Exploring the Potential of Large Foundation Models for Open-Vocabulary HOI Detection

TL;DR

This work addresses open-vocabulary HOI detection by introducing CMD-SE, a framework that combines distance-aware, multi-level decoding with fine-grained body-part semantics derived from LLM prompts. By decoding HOIs from multiple feature levels and guiding learning with a soft distance constraint, it handles diverse human–object distances. It further enhances recognition by incorporating GPT-generated body-part state descriptions into CLIP-based embeddings, improving zero-shot performance on unseen interactions. Experiments on SWIG-HOI and HICO-DET demonstrate state-of-the-art results, highlighting the practical impact for open-world understanding of human-centric scenes.

Abstract

Open-vocabulary human-object interaction (HOI) detection, which is concerned with the problem of detecting novel HOIs guided by natural language, is crucial for understanding human-centric scenes. However, prior zero-shot HOI detectors often employ the same levels of feature maps to model HOIs with varying distances, leading to suboptimal performance in scenes containing human-object pairs with a wide range of distances. In addition, these detectors primarily rely on category names and overlook the rich contextual information that language can provide, which is essential for capturing open vocabulary concepts that are typically rare and not well-represented by category names alone. In this paper, we introduce a novel end-to-end open vocabulary HOI detection framework with conditional multi-level decoding and fine-grained semantic enhancement (CMD-SE), harnessing the potential of Visual-Language Models (VLMs). Specifically, we propose to model human-object pairs with different distances with different levels of feature maps by incorporating a soft constraint during the bipartite matching process. Furthermore, by leveraging large language models (LLMs) such as GPT models, we exploit their extensive world knowledge to generate descriptions of human body part states for various interactions. Then we integrate the generalizable and fine-grained semantics of human body parts to improve interaction recognition. Experimental results on two datasets, SWIG-HOI and HICO-DET, demonstrate that our proposed method achieves state-of-the-art results in open vocabulary HOI detection.

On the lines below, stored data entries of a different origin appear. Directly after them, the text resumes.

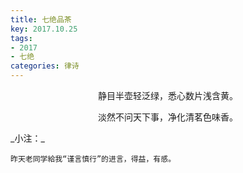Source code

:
 ```yaml
---
title: 七绝品茶
key: 2017.10.25
tags: 
- 2017
- 七绝
categories: 律诗
---
```


<p align="center">静目半壶轻泛绿，悉心数片浅含黄。
</p>
<p align="center">淡然不问天下事，净化清茗色味香。
</p>
_小注：_

```
昨天老同学給我“谨言慎行”的进言，得益，有感。
```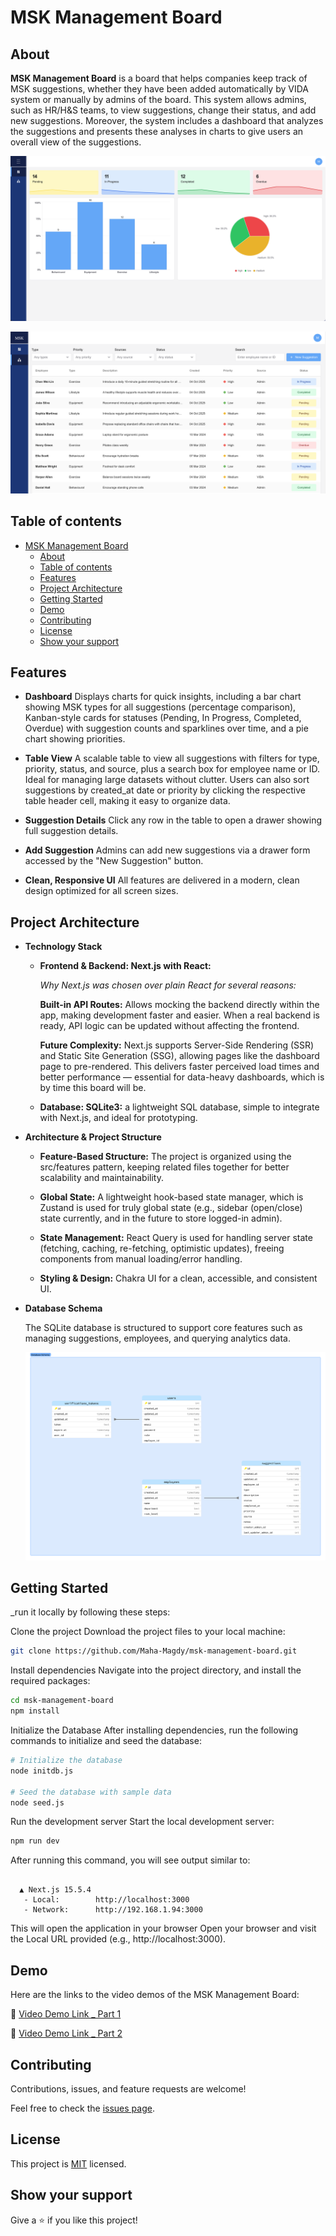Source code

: <a name="msk-management-board"></a>

# MSK Management Board

<a name="about"></a>

## About

**MSK Management Board** is a board that helps companies keep track of MSK suggestions, whether they have been added automatically by VIDA system or manually by admins of the board. This system allows admins, such as HR/H&S teams, to view suggestions, change their status, and add new suggestions. Moreover, the system includes a dashboard that analyzes the suggestions and presents these analyses in charts to give users an overall view of the suggestions.

![screenshot](./app_screenshot_1.png)

![screenshot](./app_screenshot_2.png)

## Table of contents

- [MSK Management Board](#msk-management-board)
  - [About](#about)
  - [Table of contents](#table-of-contents)
  - [Features](#features)
  - [Project Architecture](#project-architecture)
  - [Getting Started](#getting-started)
  - [Demo](#demo)
  - [Contributing](#contributing)
  - [License](#license)
  - [Show your support](#show-your-support)

<a name="features"></a>

## Features

- **Dashboard**
  Displays charts for quick insights, including a bar chart showing MSK types for all suggestions (percentage comparison), Kanban-style cards for statuses (Pending, In Progress, Completed, Overdue) with suggestion counts and sparklines over time, and a pie chart showing priorities.

- **Table View**
  A scalable table to view all suggestions with filters for type, priority, status, and source, plus a search box for employee name or ID. Ideal for managing large datasets without clutter. Users can also sort suggestions by created_at date or priority by clicking the respective table header cell, making it easy to organize data.

- **Suggestion Details**
  Click any row in the table to open a drawer showing full suggestion details.

- **Add Suggestion**
  Admins can add new suggestions via a drawer form accessed by the "New Suggestion" button.

- **Clean, Responsive UI**
  All features are delivered in a modern, clean design optimized for all screen sizes.

<a name="project-architecture"></a>

## Project Architecture

- **Technology Stack**

  - **Frontend & Backend: Next.js with React:**

      *Why Next.js was chosen over plain React for several reasons:*

      **Built-in API Routes:** Allows mocking the backend directly within the app, making development faster and easier. When a real backend is ready, API logic can be updated without affecting the frontend.

      **Future Complexity:** Next.js supports Server-Side Rendering (SSR) and Static Site Generation (SSG), allowing pages like the dashboard page to pre-rendered. This delivers faster perceived load times and better performance — essential for data-heavy dashboards, which is by time this board will be.

  - **Database: SQLite3:** a lightweight SQL database, simple to integrate with Next.js, and ideal for prototyping.

- **Architecture & Project Structure**

  - **Feature-Based Structure:** The project is organized using the src/features pattern, keeping related files together for better scalability and maintainability.

  - **Global State:** A lightweight hook-based state manager, which is Zustand is used for truly global state (e.g., sidebar (open/close) state currently, and in the future to store logged-in admin).

  - **State Management:** React Query is used for handling server state (fetching, caching, re-fetching, optimistic updates), freeing components from manual loading/error handling.

  - **Styling & Design:** Chakra UI for a clean, accessible, and consistent UI. 
  
- **Database Schema**

  The SQLite database is structured to support core features such as managing suggestions, employees, and querying analytics data.

  ![screenshot](./app_database_schema.png)

<a name="getting_started"></a>

## Getting Started

_run it locally by following these steps:

Clone the project
Download the project files to your local machine:

```bash
git clone https://github.com/Maha-Magdy/msk-management-board.git
```

Install dependencies
Navigate into the project directory, and install the required packages:

```bash
cd msk-management-board
npm install
```

Initialize the Database
After installing dependencies, run the following commands to initialize and seed the database:

```bash
# Initialize the database
node initdb.js

# Seed the database with sample data
node seed.js
```

Run the development server
Start the local development server:

```bash
npm run dev
```

After running this command, you will see output similar to:

```arduino

  ▲ Next.js 15.5.4
   - Local:        http://localhost:3000
   - Network:      http://192.168.1.94:3000

```

This will open the application in your browser
Open your browser and visit the Local URL provided (e.g., http://localhost:3000).

<a name="demo"></a>
  
## Demo

Here are the links to the video demos of the MSK Management Board:

🎥 [Video Demo Link _ Part 1](https://www.loom.com/share/75a64a5985524a97b071f20d0e8fbba9?sid=4ad3fb58-e915-44eb-877e-5ccb313a7d86)

🎥 [Video Demo Link _ Part 2](https://www.loom.com/share/f4d0b6d1f131491abde4da86f4ab60b6?sid=a3bfc0e8-a5fa-4dca-bac8-699c85fe01e5)

<a name="contributing"></a>

## Contributing

Contributions, issues, and feature requests are welcome!

Feel free to check the [issues page](https://github.com/Maha-Magdy/msk-management-board/issues).

<a name="license"></a>

## License

This project is [MIT](./LICENSE) licensed.

## Show your support

Give a ⭐️ if you like this project!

The code and models are available at https://github.com/ltttpku/CMD-SE-release.

Figures (4)

• Figure 1: (a) Previous method (THID) suffers from severe performance drop on HOIs with larger distances in the open-vocabulary setting. (b) Compared with HOI categorical names, body parts' descriptions could better recognize the correlation of human postures between different actions. For instance, the action of hurling and picking typically involves extended arms, whereas kicking is characterized by extended legs.
• Figure 2: The framework of our CMD-SE. Given an image, the visual encoder is first applied to extract the multi-level visual features. Then we decode the HOIs from multi-level feature maps through a shared HOI decoder parallelly and encourage the HOIs decoded from low-level feature maps to model HOIs with small distances and vice versa via conditional matching. Additionally, we query GPT to describe the states of human body parts for each HOI and utilize the generalizable and fine-grained descriptions as additional prompts to improve interaction recognition.
• Figure 3: Illustration of generating prompts with GPT. The main purpose of the entire process is to find the most simple and general body parts descriptions for each HOI.
• Figure 4: Qualitative results of our method on SWIG-HOI test set.